18 മിനിറ്റ് വായിച്ചു

By Genevieve Balance Kupang

May 7, 2026

Parallel Sessions: World University Networks for Innovation Meetings

A generative session at the 6th HLU Annual Conference and WURI 2026 Global Rankings Ceremony featured global leaders dedicated to collective learning and strategic thinking. WUNI-L President Dr. Robert Frederick Hayden Jr. presided over the Assembly on Networking, Collaboration, and Planning, fostering an environment for genuine institutional conversation.

NCNU faculty and students gathered as gracious hosts. Their presence reflects NCNU as a globally engaged institution and marks its historic distinction as the first Taiwanese university to host this gathering of innovative universities.

WUNI-L Networking, Collaboration, and Planning

Participants organized into four thematic sub-groups, each tasked with exploring a dimension of university innovation: 1) Curriculum Innovation and Digital Learning; 2) International Partnerships and Collaboration Models; 3) Institutional Transformation and Governance; and 4) Social Responsibility and Impact. After the focused group work, representatives from each cluster presented their outputs, offering a mosaic of ideas, commitments, and proposals. What emerged from these exchanges is a living record of what WURI institutions, at their best, aspire to do together: share best practices, forge purposeful partnerships, and hold themselves accountable to a world that needs universities to achieve excellence and create real impact. That is the spirit this article seeks to honor.

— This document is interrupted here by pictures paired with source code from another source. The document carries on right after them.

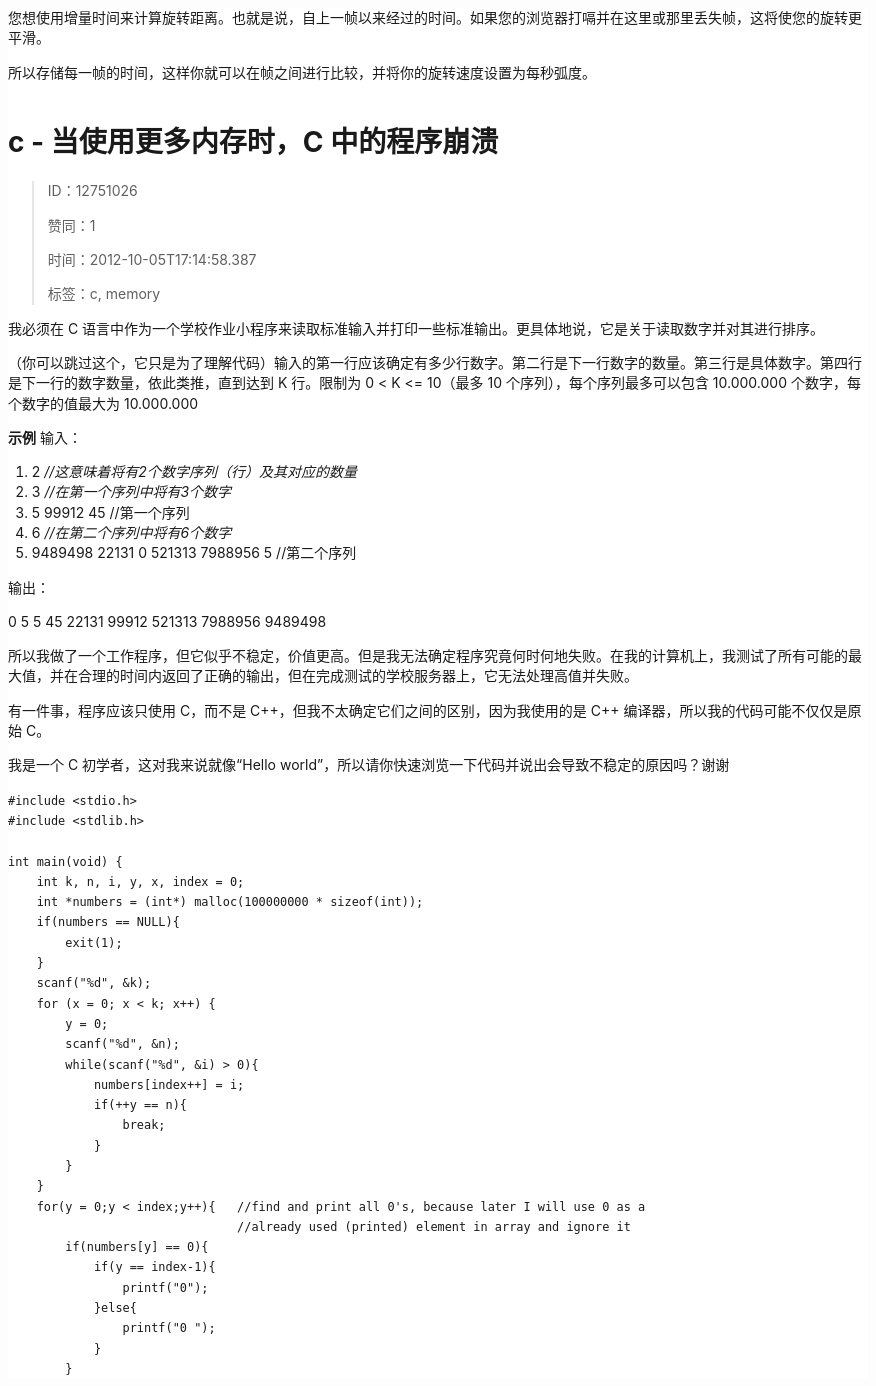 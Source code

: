 您想使用增量时间来计算旋转距离。也就是说，自上一帧以来经过的时间。如果您的浏览器打嗝并在这里或那里丢失帧，这将使您的旋转更平滑。

所以存储每一帧的时间，这样你就可以在帧之间进行比较，并将你的旋转速度设置为每秒弧度。

# c - 当使用更多内存时，C 中的程序崩溃

> ID：12751026
> 
> 赞同：1
> 
> 时间：2012-10-05T17:14:58.387
> 
> 标签：c, memory

我必须在 C 语言中作为一个学校作业小程序来读取标准输入并打印一些标准输出。更具体地说，它是关于读取数字并对其进行排序。

（你可以跳过这个，它只是为了理解代码）输入的第一行应该确定有多少行数字。第二行是下一行数字的数量。第三行是具体数字。第四行是下一行的数字数量，依此类推，直到达到 K 行。限制为 0 < K <= 10（最多 10 个序列），每个序列最多可以包含 10.000.000 个数字，每个数字的值最大为 10.000.000

**示例** 输入：

1.  2 *//这意味着将有2个数字序列（行）及其对应的数量*
2.  3 *//在第一个序列中将有3个数字*
3.  5 99912 45 //第一个序列
4.  6 *//在第二个序列中将有6个数字*
5.  9489498 22131 0 521313 7988956 5 //第二个序列

输出：

0 5 5 45 22131 99912 521313 7988956 9489498

所以我做了一个工作程序，但它似乎不稳定，价值更高。但是我无法确定程序究竟何时何地失败。在我的计算机上，我测试了所有可能的最大值，并在合理的时间内返回了正确的输出，但在完成测试的学校服务器上，它无法处理高值并失败。

有一件事，程序应该只使用 C，而不是 C++，但我不太确定它们之间的区别，因为我使用的是 C++ 编译器，所以我的代码可能不仅仅是原始 C。

我是一个 C 初学者，这对我来说就像“Hello world”，所以请你快速浏览一下代码并说出会导致不稳定的原因吗？谢谢

```
#include <stdio.h>
#include <stdlib.h>

int main(void) {    
    int k, n, i, y, x, index = 0;
    int *numbers = (int*) malloc(100000000 * sizeof(int));
    if(numbers == NULL){
        exit(1);
    }
    scanf("%d", &k);
    for (x = 0; x < k; x++) {
        y = 0;
        scanf("%d", &n);
        while(scanf("%d", &i) > 0){
            numbers[index++] = i;
            if(++y == n){
                break;
            }
        }
    }
    for(y = 0;y < index;y++){   //find and print all 0's, because later I will use 0 as a
                                //already used (printed) element in array and ignore it      
        if(numbers[y] == 0){
            if(y == index-1){
                printf("0");
            }else{
                printf("0 ");
            }
        }
```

1) WUNI-L President Dr. Robert Frederick Hayden Jr. chairs the WUNI-L Assembly. 2) Reporting on his group’s discussion on experiential learning, project-based education, technology integration, and student mobility, Dr. Joel P. Sadol, Director, Mariners’ Polytechnic Colleges Foundation, brings personal authority to his presentation: he himself crossed borders for learning, completing his Master’s degree in Indonesia and his doctorate in Thailand. Photo credit: WUNI-L VP Dr. Yong Taek Min.

Theme 1: Curriculum Innovation and Digital Learning

The first group to present brought both scholarly rigor and lived institutional experience to the floor. Dr. Joel P. Sadol of Mariners’ Polytechnic Colleges Foundation, Legaspi City, Albay, delivered the oral report, while Dr. Yong Taek Min of aSSIST University submitted the written text. Their group included Dr. Cecilia O. Bucayong, Director, Central Mindanao University, and Madeilyn B. Estacio, Vice President for Academics, University of La Salette. Together, they represent Philippine and Korean higher education leadership, each institution navigating its own terrain of innovation and reform.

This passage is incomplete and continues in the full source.